02 Nov Care for the Caregivers
Taking care of someone with an illness, whether it’s a mental or physical one, can feel overwhelming at times. At North Shore Child & Family Guidance Center, we recognize the stress that comes with the role of caregiver, and we run several support groups to help caregivers get the help they need.
Sometimes what’s needed most is just a safe place to talk about your feelings with others who can relate to what you are going through; other times, it’s getting more concrete help, like finding qualified professionals who can relieve some of the burden so you have time to take care of yourself, or learning about how to advocate for your child at school.
One of our programs, Caregiver Grandparent Respite and Support Program, or C-GRASP, offers help to grandparents who are the primary caregivers of their grandchildren. With the assistance of other local entities, we provide them with a variety of services, including counseling, clothing, food, housing assistance and transportation.

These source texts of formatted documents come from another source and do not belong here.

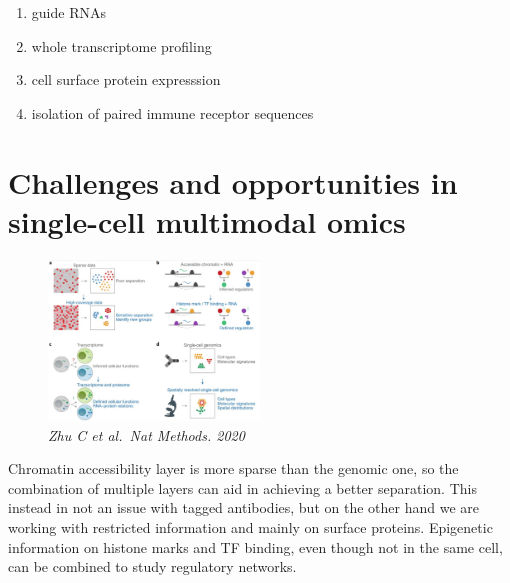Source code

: \begin{enumerate}
\def\labelenumi{\arabic{enumi}.}
\tightlist
\item
  guide RNAs
\item
  whole transcriptome profiling
\item
  cell surface protein expresssion
\item
  isolation of paired immune receptor sequences
\end{enumerate}

\hypertarget{challenges-and-opportunities-in-single-cell-multimodal-omics}{%
\section{Challenges and opportunities in single-cell multimodal
omics}\label{challenges-and-opportunities-in-single-cell-multimodal-omics}}

\begin{figure}
\centering
\includegraphics[width=0.5\textwidth]{images/Screenshot_14.png}
\caption{\emph{Zhu C et al.~Nat Methods. 2020}}
\end{figure}


Chromatin accessibility layer is more sparse than the genomic one, so
the combination of multiple layers can aid in achieving a better
separation. This instead in not an issue with tagged antibodies, but on
the other hand we are working with restricted information and mainly on
surface proteins. Epigenetic information on histone marks and TF
binding, even though not in the same cell, can be combined to study
regulatory networks.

“If a parent, grandparent or other caregiver has no time to spend on their own needs, they’re likely to have a much harder time dealing with the child or teen who may require a high level of supervision,” says Andrew Malekoff, Executive Director of the Guidance Center. “We realize what a stressful situation this can be, and consider it part of our role to make sure that these caregivers have the support they need.”
Groups are a great source of help, he adds. “We all need affirmation, support and understanding. In a group there is no need to put on airs or to pretend to be someone one is not in order to gain acceptance.”
And, of course, there are times when caregivers are nourished by solitude. “Such moments can generate creative expression—expression for no reason but to satisfy one’s soul,” says Malekoff. “Music, art or writing can provide much-needed respite from the daily stress of caregiving.”
Following are 10 tips provided by the Caregiver Action Network:
- Seek support from other caregivers. You are not alone!
- Take care of your own health so that you can be strong enough to take care of your loved one.
- Accept offers of help and suggest specific things people can do to help you.
- Learn how to communicate effectively with doctors.
- Caregiving is hard work so take respite breaks often.
- Watch out for signs of depression and don’t delay getting professional help when you need it.
- Be open to new technologies that can help you care for your loved one.
- Organize medical information so it’s up to date and easy to find.
- Make sure legal documents are in order.
- Give yourself credit for doing the best you can in one of the toughest jobs there is!